* YOUR TASK *
Going down the data below, set down exactly the line with "a **SOA project**." and each line after it through the line with "files, WSDL files."; no other lines.

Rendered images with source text
============

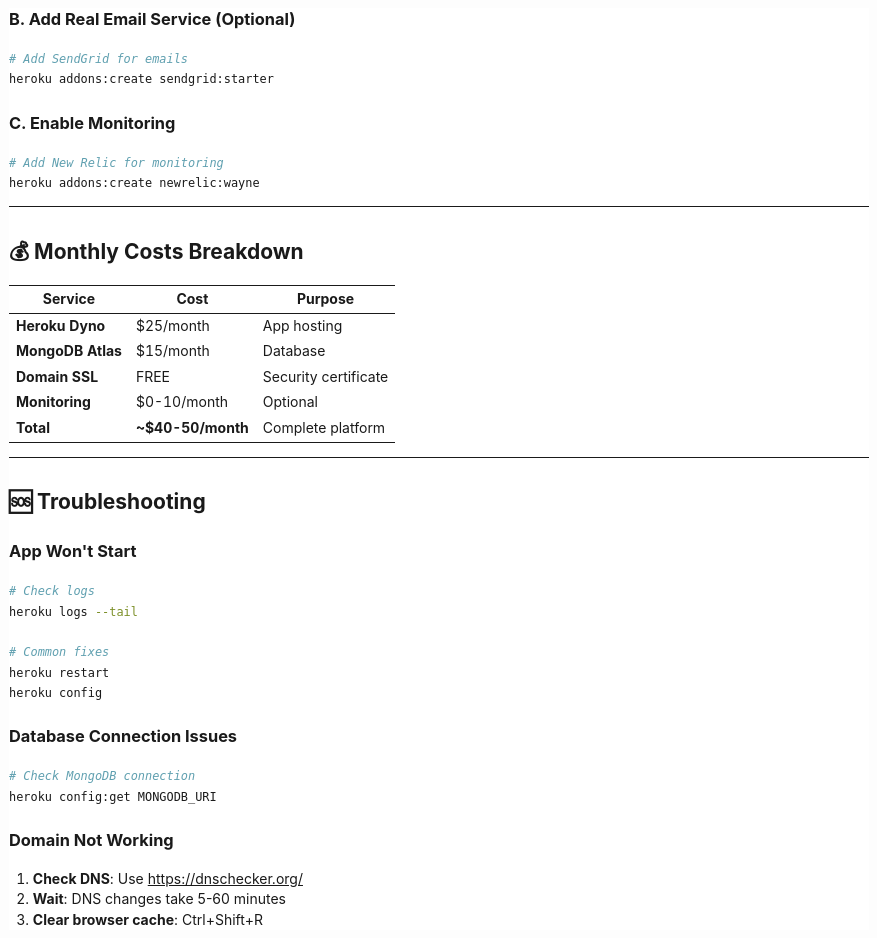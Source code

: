 ### B. Add Real Email Service (Optional)
```bash
# Add SendGrid for emails
heroku addons:create sendgrid:starter
```

### C. Enable Monitoring
```bash
# Add New Relic for monitoring
heroku addons:create newrelic:wayne
```

---

## 💰 **Monthly Costs Breakdown**

| Service | Cost | Purpose |
|---------|------|---------|
| **Heroku Dyno** | $25/month | App hosting |
| **MongoDB Atlas** | $15/month | Database |
| **Domain SSL** | FREE | Security certificate |
| **Monitoring** | $0-10/month | Optional |
| **Total** | **~$40-50/month** | Complete platform |

---

## 🆘 **Troubleshooting**

### **App Won't Start**
```bash
# Check logs
heroku logs --tail

# Common fixes
heroku restart
heroku config
```

### **Database Connection Issues**
```bash
# Check MongoDB connection
heroku config:get MONGODB_URI
```

### **Domain Not Working**
1. **Check DNS**: Use https://dnschecker.org/
2. **Wait**: DNS changes take 5-60 minutes
3. **Clear browser cache**: Ctrl+Shift+R
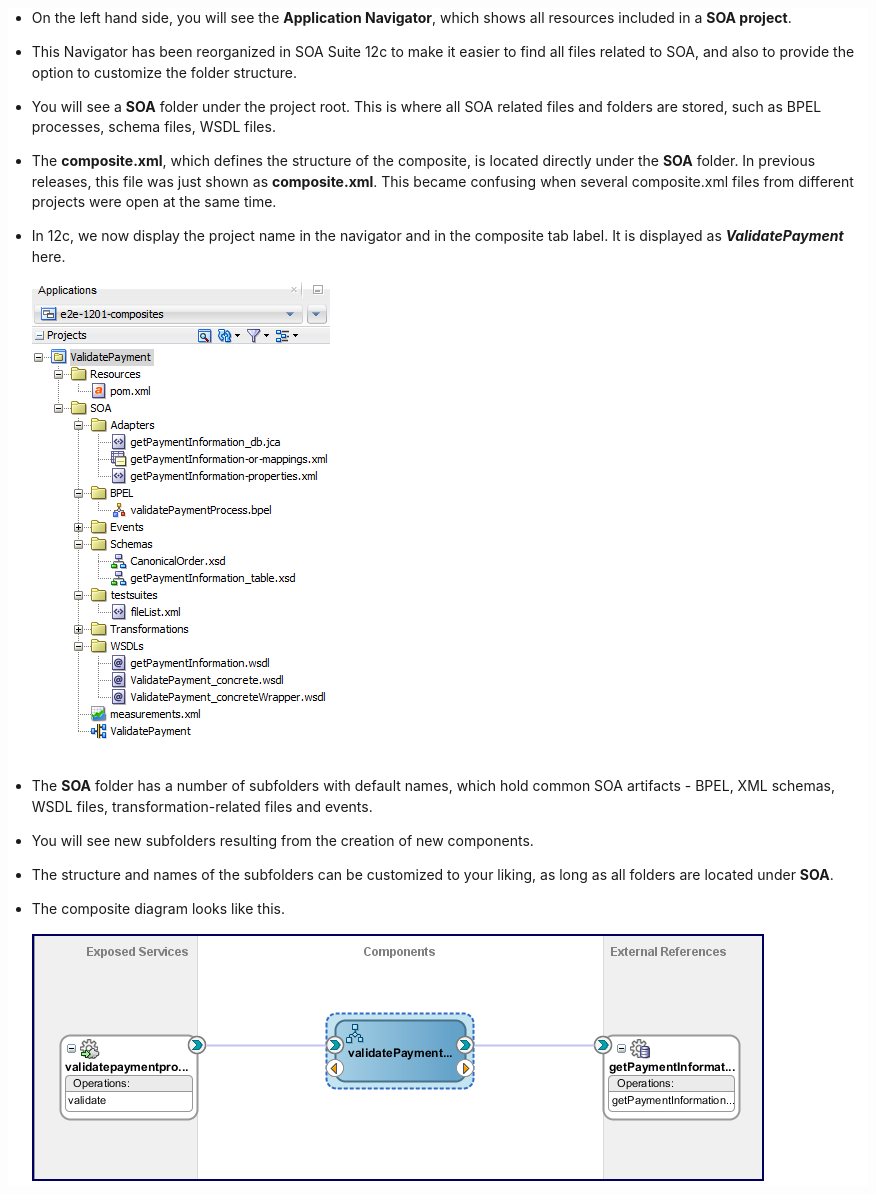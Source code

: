 -	On the left hand side, you will see the **Application Navigator**, which shows all resources included in a **SOA project**.

-	This Navigator has been reorganized in SOA Suite 12c to make it easier to find all files related to SOA, and also to provide the option to customize the folder structure.

-	You will see a **SOA** folder under the project root. This is where all SOA related files and folders are stored, such as BPEL processes, schema files, WSDL files.

-	The **composite.xml**, which defines the structure of the composite, is located directly under the **SOA** folder.  In previous releases, this file was just shown as **composite.xml**. This became confusing when several composite.xml files from different projects were open at the same time.

-	In 12c, we now display the project name in the navigator and in the composite tab label.  It is displayed as ***ValidatePayment*** here.

    ![](images/validatePayment/image045.png)

-	The **SOA** folder has a number of subfolders with default names, which hold common SOA artifacts - BPEL, XML schemas, WSDL files, transformation-related files and events.  

-	You will see new subfolders resulting from the creation of new components.  

-	The structure and names of the subfolders can be customized to your liking, as long as all folders are located under **SOA**.

- The composite diagram looks like this.

    ![](images/validatePayment/image046.png)
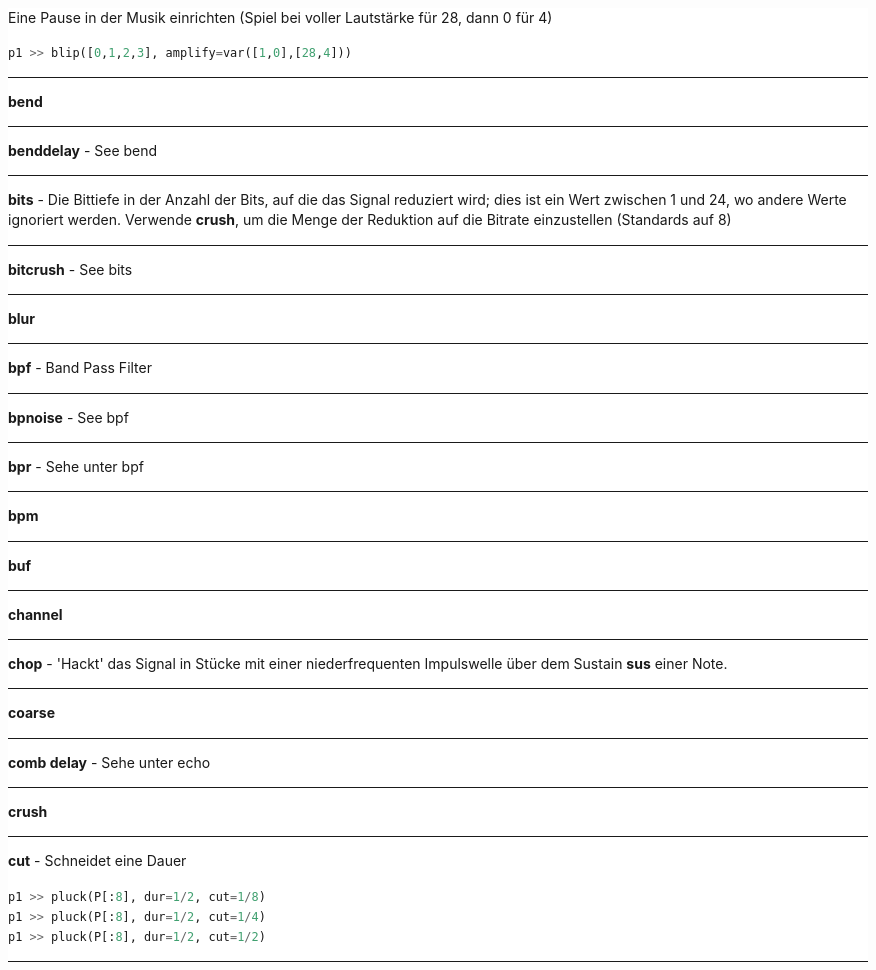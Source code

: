 Eine Pause in der Musik einrichten (Spiel bei voller Lautstärke für 28, dann 0 für 4)
```python
p1 >> blip([0,1,2,3], amplify=var([1,0],[28,4]))
```

---
**bend**


---
**benddelay** - See bend

---
**bits** - Die Bittiefe in der Anzahl der Bits, auf die das Signal reduziert wird; dies ist ein Wert zwischen 1 und 24, wo andere Werte ignoriert werden. Verwende **crush**, um die Menge der Reduktion auf die Bitrate einzustellen (Standards auf 8)

---
**bitcrush** - See bits

---
**blur**

---
**bpf** - Band Pass Filter

---
**bpnoise** - See bpf

---
**bpr** - Sehe unter bpf

---
**bpm**

---
**buf**

---
**channel**

---
**chop** - 'Hackt' das Signal in Stücke mit einer niederfrequenten Impulswelle über dem Sustain **sus** einer Note.

---
**coarse**

---
**comb delay** - Sehe unter echo

---
**crush**

---
**cut** - Schneidet eine Dauer
```python
p1 >> pluck(P[:8], dur=1/2, cut=1/8)
p1 >> pluck(P[:8], dur=1/2, cut=1/4)
p1 >> pluck(P[:8], dur=1/2, cut=1/2)
```

---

============

* WRITTEN SOLUTION *
: -	On the left hand side, you will see the **Application Navigator**, which shows all resources included in a **SOA project**.

-	This Navigator has been reorganized in SOA Suite 12c to make it easier to find all files related to SOA, and also to provide the option to customize the folder structure.

-	You will see a **SOA** folder under the project root. This is where all SOA related files and folders are stored, such as BPEL processes, schema files, WSDL files.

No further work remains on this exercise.